··· Dataset records ···

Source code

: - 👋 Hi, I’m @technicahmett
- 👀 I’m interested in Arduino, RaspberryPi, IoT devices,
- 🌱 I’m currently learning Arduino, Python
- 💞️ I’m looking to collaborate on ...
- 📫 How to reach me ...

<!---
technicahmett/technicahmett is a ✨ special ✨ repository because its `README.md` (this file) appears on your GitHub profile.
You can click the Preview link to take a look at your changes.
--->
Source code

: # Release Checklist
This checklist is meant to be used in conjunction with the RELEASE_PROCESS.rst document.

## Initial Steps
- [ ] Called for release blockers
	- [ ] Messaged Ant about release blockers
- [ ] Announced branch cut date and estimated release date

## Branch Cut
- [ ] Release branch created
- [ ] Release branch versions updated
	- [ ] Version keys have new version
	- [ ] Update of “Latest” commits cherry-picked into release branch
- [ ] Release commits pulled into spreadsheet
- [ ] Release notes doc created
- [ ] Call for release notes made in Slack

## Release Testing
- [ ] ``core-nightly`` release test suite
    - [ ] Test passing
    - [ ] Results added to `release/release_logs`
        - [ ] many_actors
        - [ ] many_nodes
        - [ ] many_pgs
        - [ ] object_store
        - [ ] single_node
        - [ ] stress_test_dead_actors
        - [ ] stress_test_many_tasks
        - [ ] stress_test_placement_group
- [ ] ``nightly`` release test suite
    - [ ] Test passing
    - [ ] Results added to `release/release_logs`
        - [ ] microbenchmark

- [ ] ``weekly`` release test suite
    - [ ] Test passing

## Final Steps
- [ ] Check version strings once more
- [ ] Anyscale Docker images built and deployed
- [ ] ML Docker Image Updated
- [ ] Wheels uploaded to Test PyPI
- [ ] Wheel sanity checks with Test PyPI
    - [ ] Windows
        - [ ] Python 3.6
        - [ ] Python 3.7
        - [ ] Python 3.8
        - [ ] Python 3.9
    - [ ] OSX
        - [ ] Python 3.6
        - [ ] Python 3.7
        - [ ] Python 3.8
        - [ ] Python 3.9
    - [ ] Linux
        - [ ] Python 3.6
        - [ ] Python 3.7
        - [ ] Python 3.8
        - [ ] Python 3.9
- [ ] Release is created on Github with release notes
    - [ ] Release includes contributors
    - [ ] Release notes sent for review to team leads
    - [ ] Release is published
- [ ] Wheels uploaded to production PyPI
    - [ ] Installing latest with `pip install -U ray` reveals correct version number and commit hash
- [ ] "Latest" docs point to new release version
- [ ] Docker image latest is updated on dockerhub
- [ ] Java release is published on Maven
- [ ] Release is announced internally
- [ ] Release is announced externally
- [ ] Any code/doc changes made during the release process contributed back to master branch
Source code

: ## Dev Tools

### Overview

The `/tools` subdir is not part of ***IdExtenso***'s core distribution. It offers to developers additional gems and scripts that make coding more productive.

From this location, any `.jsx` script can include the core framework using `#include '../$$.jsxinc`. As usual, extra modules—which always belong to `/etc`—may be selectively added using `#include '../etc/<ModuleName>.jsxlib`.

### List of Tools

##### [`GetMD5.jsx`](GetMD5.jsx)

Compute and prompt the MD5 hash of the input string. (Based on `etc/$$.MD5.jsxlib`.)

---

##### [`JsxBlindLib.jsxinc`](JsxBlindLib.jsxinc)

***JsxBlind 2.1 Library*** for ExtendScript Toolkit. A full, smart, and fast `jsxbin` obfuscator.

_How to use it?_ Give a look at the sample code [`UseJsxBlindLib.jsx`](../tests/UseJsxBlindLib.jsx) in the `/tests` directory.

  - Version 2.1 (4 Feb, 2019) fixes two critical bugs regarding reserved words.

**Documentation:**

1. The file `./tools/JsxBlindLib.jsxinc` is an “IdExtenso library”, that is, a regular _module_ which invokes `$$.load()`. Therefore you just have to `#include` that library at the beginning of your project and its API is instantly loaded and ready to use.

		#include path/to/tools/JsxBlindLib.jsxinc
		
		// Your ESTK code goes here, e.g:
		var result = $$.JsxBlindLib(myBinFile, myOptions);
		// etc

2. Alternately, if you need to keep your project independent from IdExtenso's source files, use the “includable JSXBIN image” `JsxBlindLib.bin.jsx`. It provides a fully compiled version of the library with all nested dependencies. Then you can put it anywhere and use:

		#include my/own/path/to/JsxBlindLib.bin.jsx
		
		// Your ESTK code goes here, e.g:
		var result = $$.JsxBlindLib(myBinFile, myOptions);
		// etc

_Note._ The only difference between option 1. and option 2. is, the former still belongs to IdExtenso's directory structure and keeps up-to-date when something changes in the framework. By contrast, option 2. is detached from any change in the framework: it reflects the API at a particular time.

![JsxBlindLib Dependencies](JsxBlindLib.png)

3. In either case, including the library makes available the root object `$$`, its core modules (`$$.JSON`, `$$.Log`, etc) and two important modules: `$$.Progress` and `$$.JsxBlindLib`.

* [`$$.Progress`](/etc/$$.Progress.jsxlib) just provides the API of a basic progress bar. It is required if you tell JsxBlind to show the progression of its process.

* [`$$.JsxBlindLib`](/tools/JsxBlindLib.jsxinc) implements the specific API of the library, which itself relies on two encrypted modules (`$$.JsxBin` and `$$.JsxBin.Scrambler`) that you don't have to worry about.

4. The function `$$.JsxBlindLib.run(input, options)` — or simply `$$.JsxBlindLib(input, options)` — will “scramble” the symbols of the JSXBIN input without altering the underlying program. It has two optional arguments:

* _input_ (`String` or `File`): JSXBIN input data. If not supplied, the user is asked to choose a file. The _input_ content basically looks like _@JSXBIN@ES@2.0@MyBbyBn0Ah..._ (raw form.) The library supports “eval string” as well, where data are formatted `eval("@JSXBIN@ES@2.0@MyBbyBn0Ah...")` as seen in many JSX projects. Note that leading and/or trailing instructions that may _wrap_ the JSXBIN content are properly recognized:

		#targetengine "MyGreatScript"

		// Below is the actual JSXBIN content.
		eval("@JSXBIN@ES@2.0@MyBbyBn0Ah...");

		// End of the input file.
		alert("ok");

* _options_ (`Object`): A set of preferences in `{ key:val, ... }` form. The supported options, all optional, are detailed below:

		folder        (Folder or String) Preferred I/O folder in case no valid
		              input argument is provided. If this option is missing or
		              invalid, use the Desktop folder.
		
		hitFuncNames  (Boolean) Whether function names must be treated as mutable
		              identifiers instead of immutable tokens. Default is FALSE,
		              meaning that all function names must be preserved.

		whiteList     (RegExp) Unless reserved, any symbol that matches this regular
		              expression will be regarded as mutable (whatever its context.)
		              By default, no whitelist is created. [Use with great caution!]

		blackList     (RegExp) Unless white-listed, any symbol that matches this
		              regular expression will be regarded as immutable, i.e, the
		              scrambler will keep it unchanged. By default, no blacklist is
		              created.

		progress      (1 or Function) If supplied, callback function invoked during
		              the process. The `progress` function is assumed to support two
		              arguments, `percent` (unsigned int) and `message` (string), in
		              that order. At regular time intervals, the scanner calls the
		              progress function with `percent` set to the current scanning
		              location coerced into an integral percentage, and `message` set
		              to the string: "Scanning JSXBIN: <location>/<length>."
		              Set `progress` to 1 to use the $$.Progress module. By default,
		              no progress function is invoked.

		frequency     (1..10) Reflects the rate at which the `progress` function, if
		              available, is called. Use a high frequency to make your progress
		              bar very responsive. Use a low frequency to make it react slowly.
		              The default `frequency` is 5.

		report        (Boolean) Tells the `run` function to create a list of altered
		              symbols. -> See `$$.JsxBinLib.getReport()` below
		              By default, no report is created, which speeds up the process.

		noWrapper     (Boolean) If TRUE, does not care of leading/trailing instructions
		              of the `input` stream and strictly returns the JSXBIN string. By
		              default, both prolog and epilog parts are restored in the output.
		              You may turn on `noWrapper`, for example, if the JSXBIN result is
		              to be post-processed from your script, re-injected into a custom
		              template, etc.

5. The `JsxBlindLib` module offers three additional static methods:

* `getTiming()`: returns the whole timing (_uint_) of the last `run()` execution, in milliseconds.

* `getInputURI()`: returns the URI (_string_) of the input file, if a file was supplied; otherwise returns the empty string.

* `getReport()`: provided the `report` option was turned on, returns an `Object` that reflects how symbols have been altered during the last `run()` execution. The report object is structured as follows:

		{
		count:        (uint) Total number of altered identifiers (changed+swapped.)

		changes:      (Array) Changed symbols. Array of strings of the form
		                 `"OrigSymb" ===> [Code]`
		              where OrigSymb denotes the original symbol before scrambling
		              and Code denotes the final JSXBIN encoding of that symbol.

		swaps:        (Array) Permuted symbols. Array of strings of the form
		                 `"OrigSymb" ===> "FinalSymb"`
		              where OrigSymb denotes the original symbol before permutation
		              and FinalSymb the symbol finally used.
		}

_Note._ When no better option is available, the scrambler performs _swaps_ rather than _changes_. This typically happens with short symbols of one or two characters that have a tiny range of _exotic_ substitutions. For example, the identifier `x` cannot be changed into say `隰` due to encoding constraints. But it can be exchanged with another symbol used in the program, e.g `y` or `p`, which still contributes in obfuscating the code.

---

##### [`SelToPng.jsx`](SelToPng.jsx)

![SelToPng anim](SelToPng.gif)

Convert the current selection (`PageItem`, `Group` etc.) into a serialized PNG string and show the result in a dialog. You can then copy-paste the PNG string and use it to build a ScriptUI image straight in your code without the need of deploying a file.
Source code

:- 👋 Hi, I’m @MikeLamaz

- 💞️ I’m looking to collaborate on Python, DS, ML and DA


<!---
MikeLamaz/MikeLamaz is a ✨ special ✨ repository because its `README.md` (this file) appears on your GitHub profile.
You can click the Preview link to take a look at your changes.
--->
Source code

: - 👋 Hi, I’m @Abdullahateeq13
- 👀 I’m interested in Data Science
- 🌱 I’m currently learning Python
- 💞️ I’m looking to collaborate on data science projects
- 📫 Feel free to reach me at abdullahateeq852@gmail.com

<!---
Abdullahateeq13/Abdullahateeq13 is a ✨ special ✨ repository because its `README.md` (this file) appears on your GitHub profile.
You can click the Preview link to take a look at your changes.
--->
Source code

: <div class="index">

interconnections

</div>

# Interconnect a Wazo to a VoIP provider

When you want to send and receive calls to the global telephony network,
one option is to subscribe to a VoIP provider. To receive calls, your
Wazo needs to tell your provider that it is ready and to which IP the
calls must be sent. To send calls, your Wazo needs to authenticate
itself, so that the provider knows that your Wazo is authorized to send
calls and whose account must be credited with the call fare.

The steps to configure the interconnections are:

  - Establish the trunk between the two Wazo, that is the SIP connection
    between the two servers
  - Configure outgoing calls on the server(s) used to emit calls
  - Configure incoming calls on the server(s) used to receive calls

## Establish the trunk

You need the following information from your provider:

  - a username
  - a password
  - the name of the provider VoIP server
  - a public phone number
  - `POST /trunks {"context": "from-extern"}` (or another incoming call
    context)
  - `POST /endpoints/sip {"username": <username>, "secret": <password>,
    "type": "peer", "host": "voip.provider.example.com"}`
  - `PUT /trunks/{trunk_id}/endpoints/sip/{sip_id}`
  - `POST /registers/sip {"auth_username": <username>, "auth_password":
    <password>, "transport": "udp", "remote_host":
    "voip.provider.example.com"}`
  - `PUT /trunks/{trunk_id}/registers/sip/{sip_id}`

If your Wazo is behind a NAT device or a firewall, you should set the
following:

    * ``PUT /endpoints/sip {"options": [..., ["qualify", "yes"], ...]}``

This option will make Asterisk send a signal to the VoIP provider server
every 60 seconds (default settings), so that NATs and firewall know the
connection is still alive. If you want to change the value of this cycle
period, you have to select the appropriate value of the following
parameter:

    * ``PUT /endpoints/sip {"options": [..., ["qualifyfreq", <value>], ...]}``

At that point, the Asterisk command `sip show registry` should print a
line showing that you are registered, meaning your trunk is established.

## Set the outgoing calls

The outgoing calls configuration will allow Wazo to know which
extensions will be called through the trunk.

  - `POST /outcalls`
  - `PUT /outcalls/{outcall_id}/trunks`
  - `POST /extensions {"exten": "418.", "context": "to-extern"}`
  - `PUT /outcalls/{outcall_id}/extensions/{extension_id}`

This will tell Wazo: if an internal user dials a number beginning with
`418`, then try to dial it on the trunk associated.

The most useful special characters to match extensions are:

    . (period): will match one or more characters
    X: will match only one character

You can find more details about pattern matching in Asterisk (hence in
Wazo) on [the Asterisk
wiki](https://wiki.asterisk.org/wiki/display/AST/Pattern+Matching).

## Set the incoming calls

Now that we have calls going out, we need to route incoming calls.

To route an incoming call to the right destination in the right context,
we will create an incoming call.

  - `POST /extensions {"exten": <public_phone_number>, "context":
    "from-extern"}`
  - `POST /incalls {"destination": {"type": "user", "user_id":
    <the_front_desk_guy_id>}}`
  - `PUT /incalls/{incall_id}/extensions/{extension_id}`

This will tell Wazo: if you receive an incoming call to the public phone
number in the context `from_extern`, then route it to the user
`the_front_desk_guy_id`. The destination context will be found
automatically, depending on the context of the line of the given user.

···

Try it: Write the lines out again exactly, beginning at the line that contains "This will tell Wazo: if you" and stopping only at the final line of the listing above.

Answer section:
This will tell Wazo: if you receive an incoming call to the public phone
number in the context `from_extern`, then route it to the user
`the_front_desk_guy_id`. The destination context will be found
automatically, depending on the context of the line of the given user.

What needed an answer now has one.